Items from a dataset
━━━━━━━━━━━━━━━━━━━━
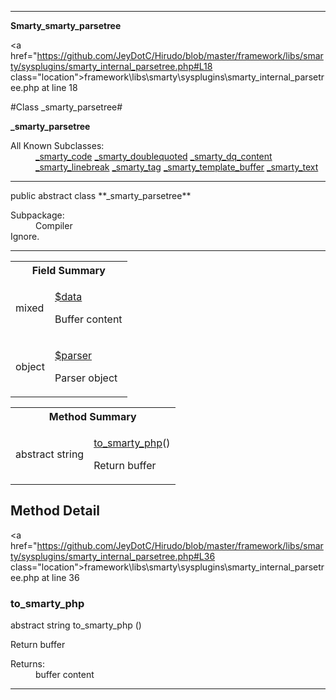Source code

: 
- - -

**Smarty\_smarty_parsetree**


<a href="https://github.com/JeyDotC/Hirudo/blob/master/framework/libs/smarty/sysplugins/smarty_internal_parsetree.php#L18 class="location">framework\libs\smarty\sysplugins\smarty_internal_parsetree.php at line 18</a>

#Class _smarty_parsetree#

**_smarty_parsetree**


<dl>
<dt>All Known Subclasses:</dt>
<dd><a href="https://github.com/JeyDotC/Hirudo-docs/blob/master/smarty/_smarty_code.html">_smarty_code</a> <a href="https://github.com/JeyDotC/Hirudo-docs/blob/master/smarty/_smarty_doublequoted.html">_smarty_doublequoted</a> <a href="https://github.com/JeyDotC/Hirudo-docs/blob/master/smarty/_smarty_dq_content.html">_smarty_dq_content</a> <a href="https://github.com/JeyDotC/Hirudo-docs/blob/master/smarty/_smarty_linebreak.html">_smarty_linebreak</a> <a href="https://github.com/JeyDotC/Hirudo-docs/blob/master/smarty/_smarty_tag.html">_smarty_tag</a> <a href="https://github.com/JeyDotC/Hirudo-docs/blob/master/smarty/_smarty_template_buffer.html">_smarty_template_buffer</a> <a href="https://github.com/JeyDotC/Hirudo-docs/blob/master/smarty/_smarty_text.html">_smarty_text</a> </dd>
</dl>



- - -

<p class="signature">public abstract  class **_smarty_parsetree**</p>

<div class="comment" id="overview_description"><p></p></div>

<dl>
<dt>Subpackage:</dt>
<dd>Compiler</dd>
<dt>Ignore.</dt>
</dl>


- - -



<table id="summary_field">
<tr><th colspan="2">Field Summary</th></tr>
<tr>
<td><span class='k'></span> <span class='nx'>mixed</span></td>
<td class="description"><p class="name" ><a href="#data"> $data</a>
                                </p><p class="description">Buffer content</p></td>
</tr>
<tr>
<td><span class='k'></span> <span class='nx'>object</span></td>
<td class="description"><p class="name" ><a href="#parser"> $parser</a>
                                </p><p class="description">Parser object</p></td>
</tr>
</table>

<table id="summary_method">
<tr><th colspan="2">Method Summary</th></tr>
<tr>
<td><span class='k'>abstract </span> <span class='nx'>string</span></td>
<td class="description"><p class="name"><a href="#to_smarty_php">to_smarty_php</a>()</p><p class="description">Return buffer</p></td>
</tr>
</table>

<h2 id="detail_method">Method Detail</h2>

<a href="https://github.com/JeyDotC/Hirudo/blob/master/framework/libs/smarty/sysplugins/smarty_internal_parsetree.php#L36 class="location">framework\libs\smarty\sysplugins\smarty_internal_parsetree.php at line 36</a>

<h3 id="to_smarty_php()">to_smarty_php</h3>
<span class='k'>abstract </span> <span class='nx'>string</span> <span class='nf'>to_smarty_php</span> ()

<div class="details">
<p>Return buffer</p><dl>
<dt>Returns:</dt>
<dd>buffer content</dd>
</dl>
</div>

- - -

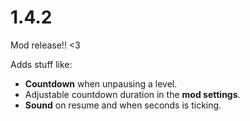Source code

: # 1.4.2
Mod release!! <3

Adds stuff like:
- **Countdown** when unpausing a level.  
- Adjustable countdown duration in the **mod settings**.  
- **Sound** on resume and when seconds is ticking.
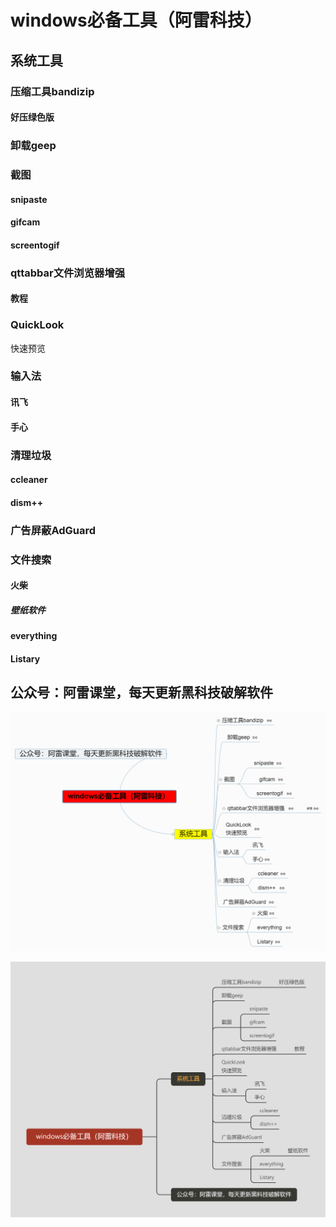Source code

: # windows必备工具（阿雷科技）

## 系统工具

### 压缩工具bandizip

#### 好压绿色版

### 卸载geep

### 截图

#### snipaste

#### gifcam

#### screentogif

### qttabbar文件浏览器增强

#### 教程

### QuickLook
快速预览

### 输入法

#### 讯飞

#### 手心

### 清理垃圾

#### ccleaner

#### dism++

### 广告屏蔽AdGuard

### 文件搜索

#### 火柴

##### 壁纸软件

#### everything

#### Listary

## 公众号：阿雷课堂，每天更新黑科技破解软件

![image-20210722143351419](windows%E5%BF%85%E5%A4%87%E5%B7%A5%E5%85%B7%EF%BC%88%E9%98%BF%E9%9B%B7%E7%A7%91%E6%8A%80%EF%BC%89.km.assets/image-20210722143351419-1626935633375.png)

![windows必备工具（阿雷科技）](windows%E5%BF%85%E5%A4%87%E5%B7%A5%E5%85%B7%EF%BC%88%E9%98%BF%E9%9B%B7%E7%A7%91%E6%8A%80%EF%BC%89.km.assets/windows%E5%BF%85%E5%A4%87%E5%B7%A5%E5%85%B7%EF%BC%88%E9%98%BF%E9%9B%B7%E7%A7%91%E6%8A%80%EF%BC%89-1626935762183.png)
━━━━━━━━━━━━━━━━━━━━
▸ **REQUIRED WORK**:
For this exercise, retype the data above exactly and skip every image.

▸ **RESPONSE FOR THIS EXERCISE**:
Source code

: 
- - -

**Smarty\_smarty_parsetree**


<a href="https://github.com/JeyDotC/Hirudo/blob/master/framework/libs/smarty/sysplugins/smarty_internal_parsetree.php#L18 class="location">framework\libs\smarty\sysplugins\smarty_internal_parsetree.php at line 18</a>

#Class _smarty_parsetree#

**_smarty_parsetree**


<dl>
<dt>All Known Subclasses:</dt>
<dd><a href="https://github.com/JeyDotC/Hirudo-docs/blob/master/smarty/_smarty_code.html">_smarty_code</a> <a href="https://github.com/JeyDotC/Hirudo-docs/blob/master/smarty/_smarty_doublequoted.html">_smarty_doublequoted</a> <a href="https://github.com/JeyDotC/Hirudo-docs/blob/master/smarty/_smarty_dq_content.html">_smarty_dq_content</a> <a href="https://github.com/JeyDotC/Hirudo-docs/blob/master/smarty/_smarty_linebreak.html">_smarty_linebreak</a> <a href="https://github.com/JeyDotC/Hirudo-docs/blob/master/smarty/_smarty_tag.html">_smarty_tag</a> <a href="https://github.com/JeyDotC/Hirudo-docs/blob/master/smarty/_smarty_template_buffer.html">_smarty_template_buffer</a> <a href="https://github.com/JeyDotC/Hirudo-docs/blob/master/smarty/_smarty_text.html">_smarty_text</a> </dd>
</dl>



- - -

<p class="signature">public abstract  class **_smarty_parsetree**</p>

<div class="comment" id="overview_description"><p></p></div>

<dl>
<dt>Subpackage:</dt>
<dd>Compiler</dd>
<dt>Ignore.</dt>
</dl>


- - -



<table id="summary_field">
<tr><th colspan="2">Field Summary</th></tr>
<tr>
<td><span class='k'></span> <span class='nx'>mixed</span></td>
<td class="description"><p class="name" ><a href="#data"> $data</a>
                                </p><p class="description">Buffer content</p></td>
</tr>
<tr>
<td><span class='k'></span> <span class='nx'>object</span></td>
<td class="description"><p class="name" ><a href="#parser"> $parser</a>
                                </p><p class="description">Parser object</p></td>
</tr>
</table>

<table id="summary_method">
<tr><th colspan="2">Method Summary</th></tr>
<tr>
<td><span class='k'>abstract </span> <span class='nx'>string</span></td>
<td class="description"><p class="name"><a href="#to_smarty_php">to_smarty_php</a>()</p><p class="description">Return buffer</p></td>
</tr>
</table>

<h2 id="detail_method">Method Detail</h2>

<a href="https://github.com/JeyDotC/Hirudo/blob/master/framework/libs/smarty/sysplugins/smarty_internal_parsetree.php#L36 class="location">framework\libs\smarty\sysplugins\smarty_internal_parsetree.php at line 36</a>

<h3 id="to_smarty_php()">to_smarty_php</h3>
<span class='k'>abstract </span> <span class='nx'>string</span> <span class='nf'>to_smarty_php</span> ()

<div class="details">
<p>Return buffer</p><dl>
<dt>Returns:</dt>
<dd>buffer content</dd>
</dl>
</div>

- - -

Source code

: # 1.4.2
Mod release!! <3

Adds stuff like:
- **Countdown** when unpausing a level.  
- Adjustable countdown duration in the **mod settings**.  
- **Sound** on resume and when seconds is ticking.
Source code

: # windows必备工具（阿雷科技）

## 系统工具

### 压缩工具bandizip

#### 好压绿色版

### 卸载geep

### 截图

#### snipaste

#### gifcam

#### screentogif

### qttabbar文件浏览器增强

#### 教程

### QuickLook
快速预览

### 输入法

#### 讯飞

#### 手心

### 清理垃圾

#### ccleaner

#### dism++

### 广告屏蔽AdGuard

### 文件搜索

#### 火柴

##### 壁纸软件

#### everything

#### Listary

## 公众号：阿雷课堂，每天更新黑科技破解软件

![image-20210722143351419](windows%E5%BF%85%E5%A4%87%E5%B7%A5%E5%85%B7%EF%BC%88%E9%98%BF%E9%9B%B7%E7%A7%91%E6%8A%80%EF%BC%89.km.assets/image-20210722143351419-1626935633375.png)

![windows必备工具（阿雷科技）](windows%E5%BF%85%E5%A4%87%E5%B7%A5%E5%85%B7%EF%BC%88%E9%98%BF%E9%9B%B7%E7%A7%91%E6%8A%80%EF%BC%89.km.assets/windows%E5%BF%85%E5%A4%87%E5%B7%A5%E5%85%B7%EF%BC%88%E9%98%BF%E9%9B%B7%E7%A7%91%E6%8A%80%EF%BC%89-1626935762183.png)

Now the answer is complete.